Retributive Damages: The Abstract

So, as threatened, I've finally got a serviceable draft of Retributive Damages ready. Once I've finished blogging about and through the Punishing Family Status article, I will return to blogging about this project but since I've just sent it off to the law reviews and am basking in the utter sense of possibility(ha!), I thought I'd share the abstract, which is a bit different than the one up on SSRN.

Not long ago, Professor Cass Sunstein and his co-authors lamented that our legal culture lacks “a full normative account of the relationship between retributive goals and punitive damages.” This Article offers that full normative account — through a theory of “retributive damages.”

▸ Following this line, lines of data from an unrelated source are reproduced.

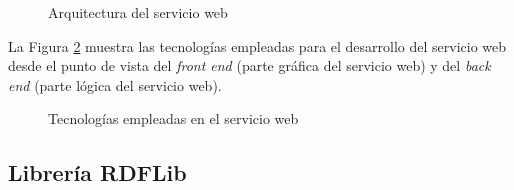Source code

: \begin{figure}[!ht]
	\centering
    \caption{Arquitectura del servicio web}
    \label{arquitecturaServicio}
\end{figure}

La Figura \ref{tecnologiasServicio} muestra las tecnolog\'ias empleadas para el desarrollo del servicio web desde el punto de vista del \emph{front end} (parte gr\'afica del servicio web) y del \emph{back end} (parte l\'ogica del servicio web).

\begin{figure}[!ht]
	\centering
    \caption{Tecnolog\'ias empleadas en el servicio web}
    \label{tecnologiasServicio}
\end{figure}

\subsection{Librer\'ia RDFLib}

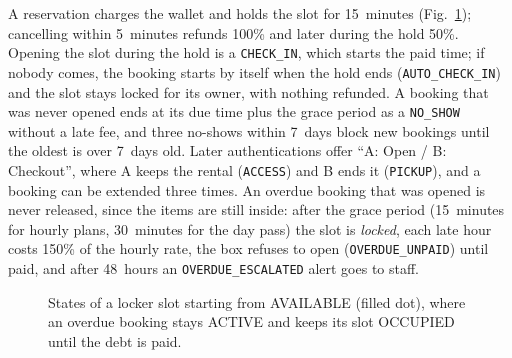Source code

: \documentclass[journal,onecolumn]{IEEEtran}
\begin{document}
A reservation charges the wallet and holds the slot for 15~minutes (Fig.~\ref{fig:state}); cancelling within
5~minutes refunds 100\% and later during the hold 50\%. Opening the slot during the hold is a \texttt{CHECK\_IN}, which
starts the paid time; if nobody comes, the booking starts by itself when the hold ends (\texttt{AUTO\_CHECK\_IN}) and
the slot stays locked for its owner, with nothing refunded. A booking that was never opened ends at its due time plus
the grace period as a \texttt{NO\_SHOW} without a late fee, and three no-shows within 7~days block new bookings until
the oldest is over 7~days old. Later authentications offer ``A: Open / B: Checkout'', where A keeps the rental
(\texttt{ACCESS}) and B ends it (\texttt{PICKUP}), and a booking can be extended three times. An overdue booking that
was opened is never released, since the items are still inside: after the grace period (15~minutes for hourly plans,
30~minutes for the day pass) the slot is \emph{locked}, each late hour costs 150\% of the hourly rate, the box refuses
to open (\texttt{OVERDUE\_UNPAID}) until paid, and after 48~hours an \texttt{OVERDUE\_ESCALATED} alert goes to staff.

\begin{figure}[!htbp]
\centering
{}
\caption{States of a locker slot starting from AVAILABLE (filled dot), where an overdue booking stays ACTIVE and keeps
its slot OCCUPIED until the debt is paid.}
\label{fig:state}
\end{figure}
\end{document}
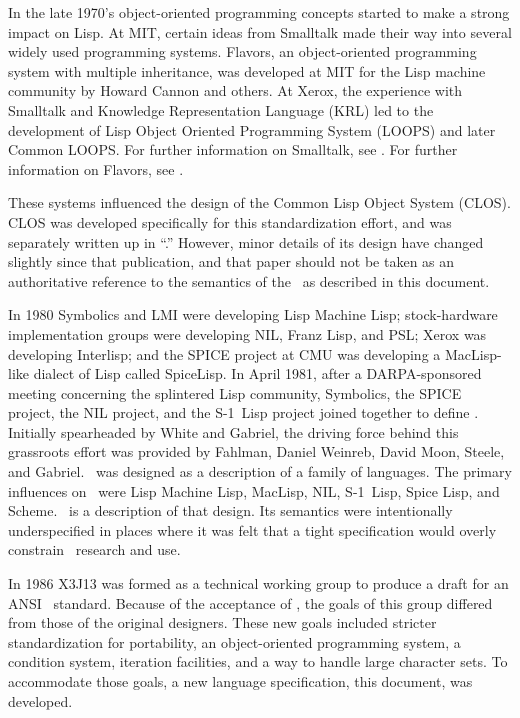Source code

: In the late 1970's object-oriented programming concepts started to make a strong impact on Lisp.  At MIT, certain ideas from Smalltalk made their way into several widely used programming systems. Flavors, an object-oriented programming system with multiple inheritance,  was developed at MIT for the Lisp machine community by Howard Cannon and others. At Xerox, the experience with Smalltalk and  Knowledge Representation Language (KRL) led to the development of  Lisp Object Oriented Programming System (LOOPS) and later Common LOOPS. For further information on Smalltalk, see {\SmalltalkBook}. For further information on Flavors, see {\FlavorsPaper}.

These systems influenced the design of the Common Lisp Object System (CLOS). CLOS was developed specifically for this standardization effort, and was separately written up in ``\CLOSPaper.''  However, minor details of its design have changed slightly since that publication, and that paper  should not be taken as an authoritative reference to the semantics of the \CLOS\ as described in this document.

In 1980 Symbolics and LMI were developing Lisp Machine Lisp; stock-hardware implementation groups were developing NIL, Franz Lisp, and PSL; Xerox was developing Interlisp; and the SPICE project at CMU was developing a MacLisp-like dialect of Lisp called SpiceLisp.
  In April 1981, after a DARPA-sponsored meeting concerning the splintered Lisp community, Symbolics, the SPICE project, the NIL project, and the \hbox{S-1}~Lisp project joined together to define \clisp.  Initially spearheaded by White and Gabriel, the driving force behind this grassroots effort was provided by Fahlman, Daniel Weinreb, David Moon, Steele,  and Gabriel. \clisp\ was designed as a description of a family of languages.  The primary influences on \clisp\ were Lisp Machine Lisp, MacLisp, NIL, \hbox{S-1}~Lisp, Spice Lisp, and Scheme. \CLtL\ is a description of that design.  Its semantics were intentionally underspecified in places where it was felt that a tight specification would overly constrain \clisp\ research and use.

In 1986 X3J13 was formed as a technical working group to produce a draft for an ANSI \clisp\ standard. Because of the acceptance of \clisp, the goals of this group differed from those of the original designers. These new goals included stricter standardization for portability, an object-oriented programming system, a condition system, iteration facilities, and a way to handle large character sets.  To accommodate those goals, a new language specification, this document, was developed.
  \endsubSection%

Under the retributive damages framework, when people defy legal obligations the state has imposed to protect the rights and interests of others, the state may either seek to punish them through traditional criminal law or make available the sanction of retributive damages, which would be credited against any further criminal sanctions imposed by the state for the same misconduct. Retributive damages statutes would empower private parties to act on behalf of the state to seek the imposition of what is in effect a fine determined largely by the reprehensibility of the defendant’s misconduct. The base amount of the fine would assess a percentage of the defendant’s wealth (or net value for entities) that increases with the reprehensibility of the defendant’s misconduct, an assessment informed by guidelines and commentary provided by the state. The total retributive damages award should also include gain-stripping amounts, if any, in excess of compensatory damages, as well as lawyers’ fees and a modest and fixed award for the plaintiff for bringing the matter to the public’s attention. These payments together (to the state, the plaintiff, and the lawyer) constitute the best way to structure punitive damages to advance the goals of retributive justice.

After offering some background on punitive damages and how retributive justice differs from other rationales for punitive damages such as optimal deterrence or victim-vindication, the Article describes the structure of retributive damages and clarifies the comparative advantages of retributive damages vis-à-vis other remedies and mechanisms. Finally, the Article defends the retributive damages framework against possible constitutional objections. Importantly, the account here not only answers Professor Sunstein’s challenge, but also promises to makes sense of the Supreme Court’s recent and somewhat puzzling holding in Philip Morris USA v. Williams, i.e., that juries may not calculate punitive damages by considering the amount of harm caused to strangers to the litigation.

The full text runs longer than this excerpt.